Craft beer or just crafty? Customer sues Walmart

- Fritz Hahn Washington Post

If you believed the Trouble Brewing beers sold at Walmart stores in the U.S. are truly craft beers, instead of private-label beers produced at a large industrial brewery in Rochester, N.Y., you’re not alone.

But one Cincinnati beer drinker is so mad that he’s suing the world’s largest company over what he’s calling the “wholesale fiction” around the ales, seeking compensato­ry damages “in an amount to be determined at trial.”

A class-action complaint filed in the Hamilton County, Ohio, Court of Common Pleas on behalf of Matthew Adam “and all others similarly situated,” alleges that Walmart used a “fraudulent, unlawful, deceptive and unfair course of conduct” to market and sell its four Trouble Brewing beers as craft beers.

Because of this, the complaint says, “members of the public were fraudulent­ly induced to purchase Defendant’s Craft Beer at inflated prices.”

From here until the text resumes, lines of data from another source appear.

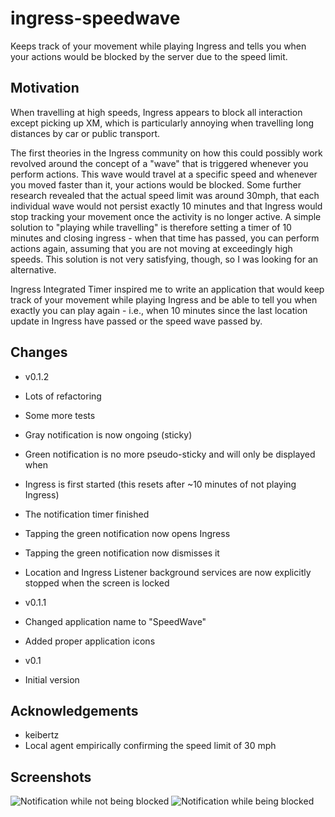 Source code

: ingress-speedwave
=================

Keeps track of your movement while playing Ingress and tells you when your actions would be blocked by the server due to the speed limit.

Motivation
----------

When travelling at high speeds, Ingress appears to block all interaction except picking up XM, which is particularly annoying when travelling
long distances by car or public transport.

The first theories in the Ingress community on how this could possibly work revolved around the concept of a "wave" that is triggered whenever you perform actions.
This wave would travel at a specific speed and whenever you moved faster than it, your actions would be blocked. Some further research revealed
that the actual speed limit was around 30mph, that each individual wave would not persist exactly 10 minutes and that Ingress would stop tracking your movement
once the activity is no longer active. A simple solution to "playing while travelling" is therefore setting a timer of 10 minutes and closing ingress - when that time has passed,
you can perform actions again, assuming that you are not moving at exceedingly high speeds. This solution is not very satisfying, though, so I was looking for an alternative.

Ingress Integrated Timer inspired me to write an application that would keep track of your movement while playing Ingress and be able to tell you when exactly you can play again -
i.e., when 10 minutes since the last location update in Ingress have passed or the speed wave passed by. 

Changes
-------

- v0.1.2
 - Lots of refactoring
 - Some more tests
 - Gray notification is now ongoing (sticky)
 - Green notification is no more pseudo-sticky and will only be displayed when
  - Ingress is first started (this resets after ~10 minutes of not playing Ingress)
  - The notification timer finished
 - Tapping the green notification now opens Ingress
 - Tapping the green notification now dismisses it
 - Location and Ingress Listener background services are now explicitly stopped when the screen is locked
  
- v0.1.1
 - Changed application name to "SpeedWave"
 - Added proper application icons 
- v0.1
 - Initial version

Acknowledgements
----------------

- keibertz
 - Local agent empirically confirming the speed limit of 30 mph

Screenshots
-----------

![Notification while not being blocked](https://dl.dropboxusercontent.com/u/9409349/SpeedWave/fine.png "Notification while not being blocked")
![Notification while being blocked](https://dl.dropboxusercontent.com/u/9409349/SpeedWave/blocked.png " while being blocked")
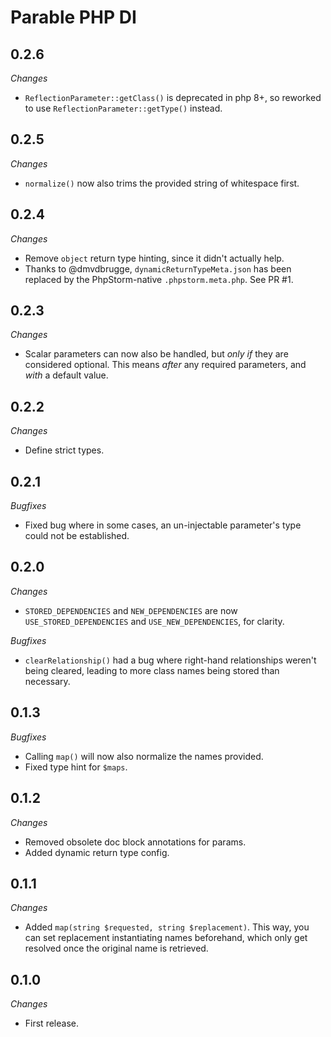 # Parable PHP DI

## 0.2.6

_Changes_
- `ReflectionParameter::getClass()` is deprecated in php 8+, so reworked to use `ReflectionParameter::getType()` instead.

## 0.2.5

_Changes_
- `normalize()` now also trims the provided string of whitespace first.

## 0.2.4

_Changes_
- Remove `object` return type hinting, since it didn't actually help.
- Thanks to @dmvdbrugge, `dynamicReturnTypeMeta.json` has been replaced by the PhpStorm-native `.phpstorm.meta.php`. See PR #1.

## 0.2.3

_Changes_
- Scalar parameters can now also be handled, but _only if_ they are considered optional. This means _after_ any required parameters, and _with_ a default value.

## 0.2.2

_Changes_
- Define strict types.

## 0.2.1

_Bugfixes_

- Fixed bug where in some cases, an un-injectable parameter's type could not be established.

## 0.2.0

_Changes_
- `STORED_DEPENDENCIES` and `NEW_DEPENDENCIES` are now `USE_STORED_DEPENDENCIES` and `USE_NEW_DEPENDENCIES`, for clarity.

_Bugfixes_
- `clearRelationship()` had a bug where right-hand relationships weren't being cleared, leading to more class names being stored than necessary.

## 0.1.3

_Bugfixes_
- Calling `map()` will now also normalize the names provided.
- Fixed type hint for `$maps`.

## 0.1.2

_Changes_
- Removed obsolete doc block annotations for params.
- Added dynamic return type config.

## 0.1.1

_Changes_
- Added `map(string $requested, string $replacement)`. This way, you can set replacement instantiating names beforehand, which only get resolved once the original name is retrieved.

## 0.1.0

_Changes_
- First release.
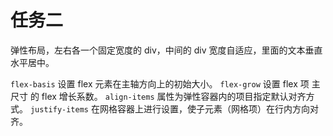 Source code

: # 任务二

弹性布局，左右各一个固定宽度的 div，中间的 div 宽度自适应，里面的文本垂直水平居中。

`flex-basis` 设置 flex 元素在主轴方向上的初始大小。
`flex-grow`  设置 flex 项 主尺寸 的 flex 增长系数。
`align-items` 属性为弹性容器内的项目指定默认对齐方式。
`justify-items` 在网格容器上进行设置，使子元素（网格项）在行内方向对齐。
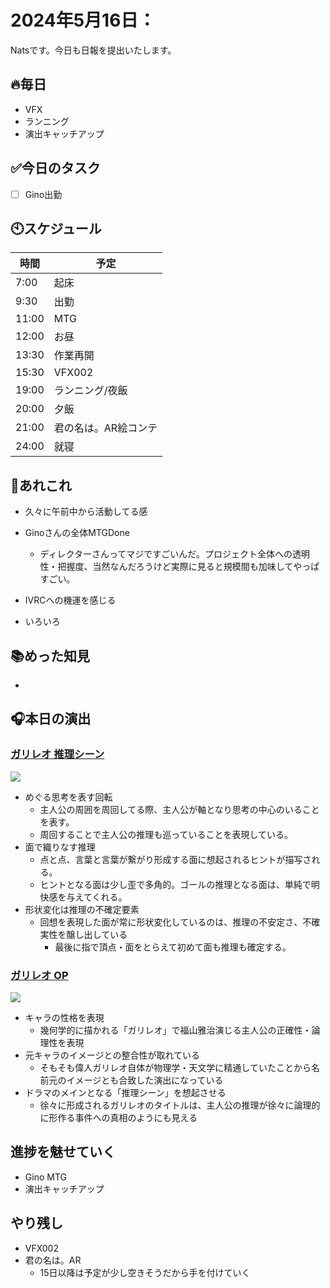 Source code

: 
# 2024年5月16日：
Natsです。今日も日報を提出いたします。<br>

## 🔥毎日
- VFX 
- ランニング
- 演出キャッチアップ

## ✅今日のタスク
- [ ] Gino出勤

## 🕙スケジュール
| 時間 |  予定 |
|----|----|
|7:00|起床|
|9:30|出勤|
|11:00|MTG|
|12:00|お昼|
|13:30|作業再開|
|15:30|VFX002|
|19:00|ランニング/夜飯|
|20:00|夕飯|
|21:00|君の名は。AR絵コンテ|
|24:00|就寝|


## 📌あれこれ
- 久々に午前中から活動してる感
- Ginoさんの全体MTGDone
  - ディレクターさんってマジですごいんだ。プロジェクト全体への透明性・把握度、当然なんだろうけど実際に見ると規模間も加味してやっぱすごい。

- IVRCへの機運を感じる
- いろいろ
  
## 📚めった知見
- 
## 🎧本日の演出
### [ガリレオ 推理シーン](https://youtu.be/AQZBgF6srCg?si=7tPlnqbIUX8AOS_d&t=31)
<img src = "https://github.com/Nats360/Nippo/assets/86301377/4686b099-265d-4fa2-9e81-5eba3bb3428d">

- めぐる思考を表す回転
  - 主人公の周囲を周回してる際、主人公が軸となり思考の中心のいることを表す。
  - 周回することで主人公の推理も巡っていることを表現している。
- 面で織りなす推理
  - 点と点、言葉と言葉が繋がり形成する面に想起されるヒントが描写される。
  - ヒントとなる面は少し歪で多角的。ゴールの推理となる面は、単純で明快感を与えてくれる。
- 形状変化は推理の不確定要素
  - 回想を表現した面が常に形状変化しているのは、推理の不安定さ、不確実性を醸し出している
    - 最後に指で頂点・面をとらえて初めて面も推理も確定する。
### [ガリレオ OP](https://youtu.be/nNy5a3HVtS4?si=whQEqhDkpfk_t4Yc&t=87)
<img src = "https://github.com/Nats360/Nippo/assets/86301377/bb0da043-2b8c-4e33-a328-ce9ab101e574"><br>
- キャラの性格を表現
  - 幾何学的に描かれる「ガリレオ」で福山雅治演じる主人公の正確性・論理性を表現
- 元キャラのイメージとの整合性が取れている
  - そもそも偉人ガリレオ自体が物理学・天文学に精通していたことから名前元のイメージとも合致した演出になっている
- ドラマのメインとなる「推理シーン」を想起させる
  - 徐々に形成されるガリレオのタイトルは、主人公の推理が徐々に論理的に形作る事件への真相のようにも見える

## 進捗を魅せていく
- Gino MTG
- 演出キャッチアップ

## やり残し
- VFX002
- 君の名は。AR
  - 15日以降は予定が少し空きそうだから手を付けていく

Ragan Dickens, Walmart’s national director of media relations, said in an email statement, “We hold our suppliers to high standards and are committed to providing our customers the quality products they expect.

“While we have not yet been served with the complaint, we take this matter seriously and intend to defend ourselves against the allegation­s.”

Adam’s attorney did not respond to email or phone messages seeking comment.

Though the cans say the contents were “brewed by” Trouble Brewing in Rochester, no American brewery with the name Trouble Brewing actually exists.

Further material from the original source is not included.